UCF Logo Benjamin Mears Amherst College Logo

Optical Flow

While many of the high level features in TRECVID are static, such as "chair," "doorway," and "classroom," some of the features intrinsically involve motion that cannot be captured by analyzing a single keyframe. I spent a considerable amount of time exploring the use of optical flow information to detect such features as "person riding a bicycle," and "person playing soccer."

The first approach I pursued was using dense optical flow. I used the Lukas Kanade with pyramids method as implemented OpenCV. Unfortuanatley, the results were not that promising and furthermore, the computation time was subtstantial. One reason for the lackluster results could have been the amount of motion in the background, which might wash out the motion peritnent to the feature trying to be detected.

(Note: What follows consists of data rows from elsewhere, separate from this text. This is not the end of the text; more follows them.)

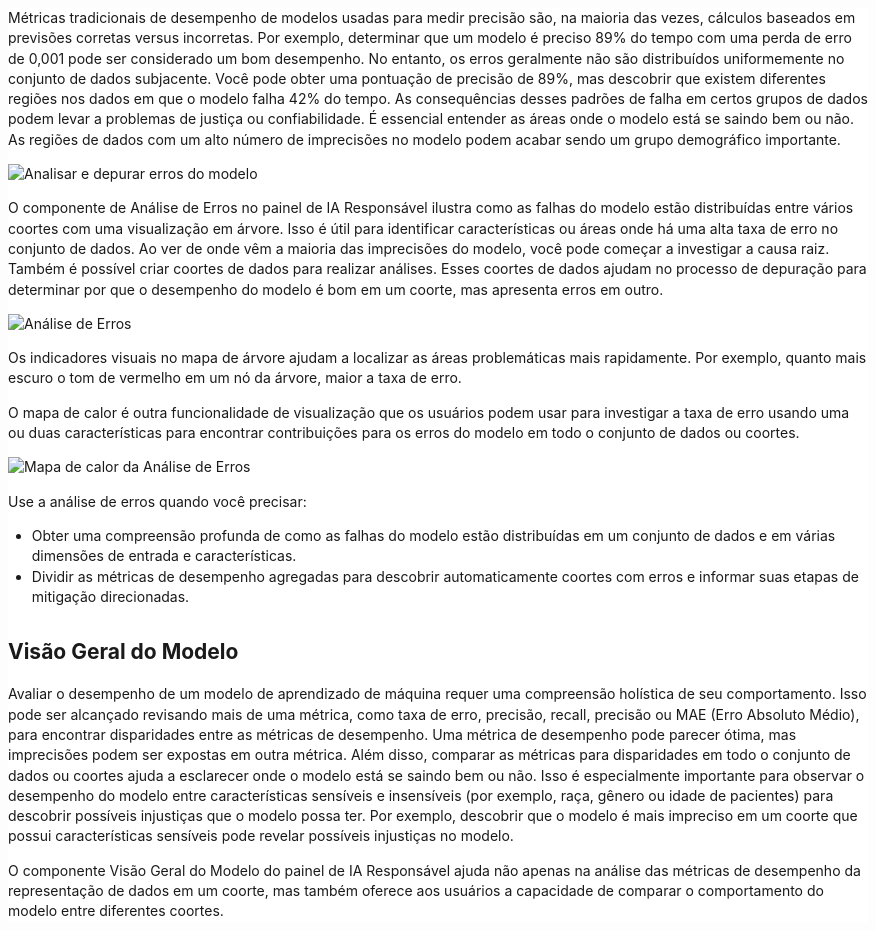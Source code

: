Métricas tradicionais de desempenho de modelos usadas para medir precisão são, na maioria das vezes, cálculos baseados em previsões corretas versus incorretas. Por exemplo, determinar que um modelo é preciso 89% do tempo com uma perda de erro de 0,001 pode ser considerado um bom desempenho. No entanto, os erros geralmente não são distribuídos uniformemente no conjunto de dados subjacente. Você pode obter uma pontuação de precisão de 89%, mas descobrir que existem diferentes regiões nos dados em que o modelo falha 42% do tempo. As consequências desses padrões de falha em certos grupos de dados podem levar a problemas de justiça ou confiabilidade. É essencial entender as áreas onde o modelo está se saindo bem ou não. As regiões de dados com um alto número de imprecisões no modelo podem acabar sendo um grupo demográfico importante.

![Analisar e depurar erros do modelo](../../../../9-Real-World/2-Debugging-ML-Models/images/ea-error-distribution.png)

O componente de Análise de Erros no painel de IA Responsável ilustra como as falhas do modelo estão distribuídas entre vários coortes com uma visualização em árvore. Isso é útil para identificar características ou áreas onde há uma alta taxa de erro no conjunto de dados. Ao ver de onde vêm a maioria das imprecisões do modelo, você pode começar a investigar a causa raiz. Também é possível criar coortes de dados para realizar análises. Esses coortes de dados ajudam no processo de depuração para determinar por que o desempenho do modelo é bom em um coorte, mas apresenta erros em outro.

![Análise de Erros](../../../../9-Real-World/2-Debugging-ML-Models/images/ea-error-cohort.png)

Os indicadores visuais no mapa de árvore ajudam a localizar as áreas problemáticas mais rapidamente. Por exemplo, quanto mais escuro o tom de vermelho em um nó da árvore, maior a taxa de erro.

O mapa de calor é outra funcionalidade de visualização que os usuários podem usar para investigar a taxa de erro usando uma ou duas características para encontrar contribuições para os erros do modelo em todo o conjunto de dados ou coortes.

![Mapa de calor da Análise de Erros](../../../../9-Real-World/2-Debugging-ML-Models/images/ea-heatmap.png)

Use a análise de erros quando você precisar:

* Obter uma compreensão profunda de como as falhas do modelo estão distribuídas em um conjunto de dados e em várias dimensões de entrada e características.
* Dividir as métricas de desempenho agregadas para descobrir automaticamente coortes com erros e informar suas etapas de mitigação direcionadas.

## Visão Geral do Modelo

Avaliar o desempenho de um modelo de aprendizado de máquina requer uma compreensão holística de seu comportamento. Isso pode ser alcançado revisando mais de uma métrica, como taxa de erro, precisão, recall, precisão ou MAE (Erro Absoluto Médio), para encontrar disparidades entre as métricas de desempenho. Uma métrica de desempenho pode parecer ótima, mas imprecisões podem ser expostas em outra métrica. Além disso, comparar as métricas para disparidades em todo o conjunto de dados ou coortes ajuda a esclarecer onde o modelo está se saindo bem ou não. Isso é especialmente importante para observar o desempenho do modelo entre características sensíveis e insensíveis (por exemplo, raça, gênero ou idade de pacientes) para descobrir possíveis injustiças que o modelo possa ter. Por exemplo, descobrir que o modelo é mais impreciso em um coorte que possui características sensíveis pode revelar possíveis injustiças no modelo.

O componente Visão Geral do Modelo do painel de IA Responsável ajuda não apenas na análise das métricas de desempenho da representação de dados em um coorte, mas também oferece aos usuários a capacidade de comparar o comportamento do modelo entre diferentes coortes.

I next tried using sparse optical flow, again using the OpenCV implementation of Lukas Kanade with pyramids. Additionally, I used OpenCV's cvGoodFeaturesToTrack method to identify pixels to compute optical flow for. I created orientation histograms and concatanated these with our original bag of words histogram vectors. The results were a little bit more promising although ultimately it was determined that the trade off between the accuracy gains and the increase in computational time was too much.

One reaseon I think the optical flow information wasn't overly helpful is the large variation in the trecvid dataset. For instance, "person-playing soccer" may involve a zoomed out shot of players on a soccer field or a closeup of a person juggling a soccer ball, among other possiblities. The motion information from different shots thus may be very different.